§ **Problem requirements**
Exclude all pictures, then write out exactly the lines below from the first one through the line with "阶段1->空气电离，烟雾产生->烟雾探测器/吸气传感器".

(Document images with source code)
══════════════════════════════

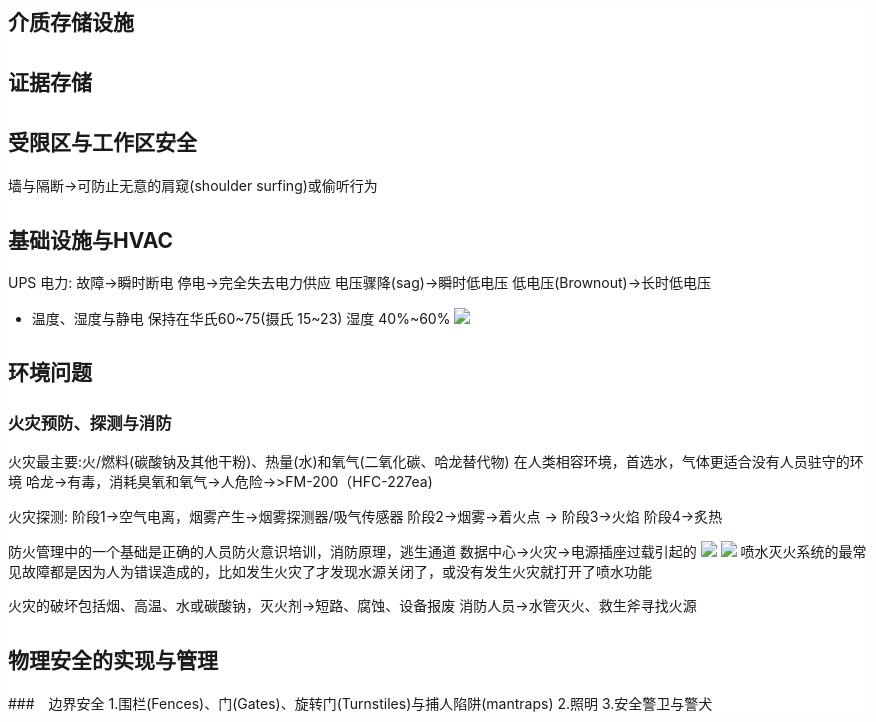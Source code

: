 ## 介质存储设施
## 证据存储
## 受限区与工作区安全
墙与隔断->可防止无意的肩窥(shoulder surfing)或偷听行为

## 基础设施与HVAC
UPS
电力:
故障->瞬时断电
停电->完全失去电力供应
电压骤降(sag)->瞬时低电压
低电压(Brownout)->长时低电压

- 温度、湿度与静电
保持在华氏60~75(摄氏 15~23)
湿度 40%~60%
![](http://my.cdn.lolyzf.cn/uploads/free/202011/20_24_52_80099.png)


## 环境问题
### 火灾预防、探测与消防
火灾最主要:火/燃料(碳酸钠及其他干粉)、热量(水)和氧气(二氧化碳、哈龙替代物)
在人类相容环境，首选水，气体更适合没有人员驻守的环境
哈龙->有毒，消耗臭氧和氧气->人危险->>FM-200（HFC-227ea)

火灾探测:
阶段1->空气电离，烟雾产生->烟雾探测器/吸气传感器
阶段2->烟雾->着火点 ->
阶段3->火焰
阶段4->炙热

防火管理中的一个基础是正确的人员防火意识培训，消防原理，逃生通道
数据中心->火灾->电源插座过载引起的
![](http://my.cdn.lolyzf.cn/uploads/free/202011/11_28_24_33396.png)
![](http://my.cdn.lolyzf.cn/uploads/free/202011/11_39_28_10826.png)
喷水灭火系统的最常见故障都是因为人为错误造成的，比如发生火灾了才发现水源关闭了，或没有发生火灾就打开了喷水功能

火灾的破坏包括烟、高温、水或碳酸钠，灭火剂->短路、腐蚀、设备报废
消防人员->水管灭火、救生斧寻找火源


## 物理安全的实现与管理
###　边界安全
1.围栏(Fences)、门(Gates)、旋转门(Turnstiles)与捕人陷阱(mantraps)
2.照明
3.安全警卫与警犬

══════════════════════════════

§ **Exercise output**
Source code

: ## 介质存储设施
## 证据存储
## 受限区与工作区安全
墙与隔断->可防止无意的肩窥(shoulder surfing)或偷听行为

## 基础设施与HVAC
UPS
电力:
故障->瞬时断电
停电->完全失去电力供应
电压骤降(sag)->瞬时低电压
低电压(Brownout)->长时低电压

- 温度、湿度与静电
保持在华氏60~75(摄氏 15~23)
湿度 40%~60%
![](http://my.cdn.lolyzf.cn/uploads/free/202011/20_24_52_80099.png)


## 环境问题
### 火灾预防、探测与消防
火灾最主要:火/燃料(碳酸钠及其他干粉)、热量(水)和氧气(二氧化碳、哈龙替代物)
在人类相容环境，首选水，气体更适合没有人员驻守的环境
哈龙->有毒，消耗臭氧和氧气->人危险->>FM-200（HFC-227ea)

火灾探测:
阶段1->空气电离，烟雾产生->烟雾探测器/吸气传感器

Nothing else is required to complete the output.